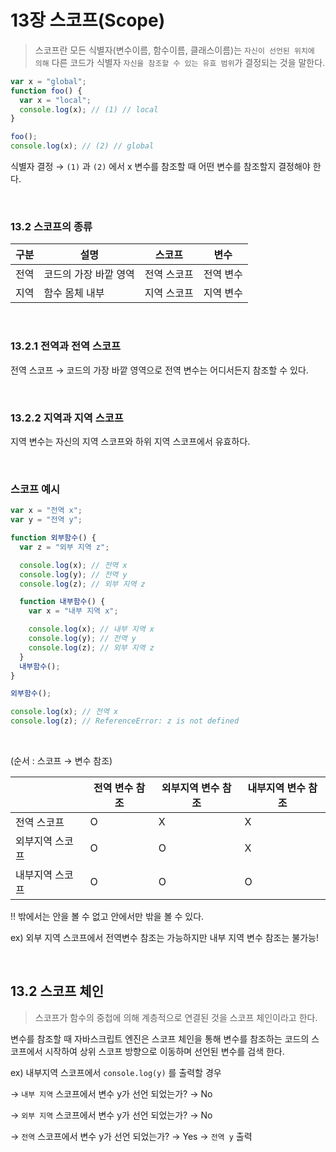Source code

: # 13장 스코프(Scope)

> 스코프란 모든 식별자(변수이름, 함수이름, 클래스이름)는 `자신이 선언된 위치에 의해` 다른 코드가 식별자 `자신을 참조할 수 있는 유효 범위`가 결정되는 것을 말한다.

```jsx
var x = "global";
function foo() {
  var x = "local";
  console.log(x); // (1) // local
}

foo();
console.log(x); // (2) // global
```

식별자 결정 → `(1)` 과 `(2)` 에서 x 변수를 참조할 때 어떤 변수를 참조할지 결정해야 한다. 

<br>

### 13.2 스코프의 종류

| 구분 | 설명 | 스코프 | 변수 |
| --- | --- | --- | --- |
| 전역 | 코드의 가장 바깥 영역 | 전역 스코프 | 전역 변수 |
| 지역 | 함수 몸체 내부 | 지역 스코프 | 지역 변수 |

<br>

### 13.2.1 전역과 전역 스코프

전역 스코프 → 코드의 가장 바깥 영역으로 전역 변수는 어디서든지 참조할 수 있다.

<br>

### 13.2.2 지역과 지역 스코프

지역 변수는 자신의 지역 스코프와 하위 지역 스코프에서 유효하다.

<br>

### 스코프 예시

```jsx
var x = "전역 x";
var y = "전역 y";

function 외부함수() {
  var z = "외부 지역 z";

  console.log(x); // 전역 x
  console.log(y); // 전역 y
  console.log(z); // 외부 지역 z

  function 내부함수() {
    var x = "내부 지역 x";

    console.log(x); // 내부 지역 x
    console.log(y); // 전역 y
    console.log(z); // 외부 지역 z
  }
  내부함수();
}

외부함수();

console.log(x); // 전역 x
console.log(z); // ReferenceError: z is not defined
```

<br>

(순서 : 스코프 → 변수 참조)

|  | 전역 변수 참조 | 외부지역 변수 참조 | 내부지역 변수 참조 |
| --- | --- | --- | --- |
| 전역 스코프 | O | X | X |
| 외부지역 스코프 | O | O | X |
| 내부지역 스코프 | O | O | O |

‼️ 밖에서는 안을 볼 수 없고 안에서만 밖을 볼 수 있다.

ex) 외부 지역 스코프에서 전역변수 참조는 가능하지만 내부 지역 변수 참조는 불가능!

<br>

## 13.2 스코프 체인

> 스코프가 함수의 중첩에 의해 계층적으로 연결된 것을 스코프 체인이라고 한다.

변수를 참조할 때 자바스크립트 엔진은 스코프 체인을 통해 변수를 참조하는 코드의 스코프에서 시작하여 상위 스코프 방향으로 이동하며 선언된 변수를 검색 한다.

ex) 내부지역 스코프에서  `console.log(y)` 를 출력할 경우 

→ `내부 지역` 스코프에서 변수 y가 선언 되었는가? → No 

→ `외부 지역` 스코프에서 변수 y가 선언 되었는가? → No

→ `전역` 스코프에서 변수 y가 선언 되었는가? → Yes →  `전역 y` 출력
+ + + +
** Prompt **
Report every line from the listing above where the string "function" can be found.

** Exercise answer **
function foo() {
function 외부함수() {
  function 내부함수() {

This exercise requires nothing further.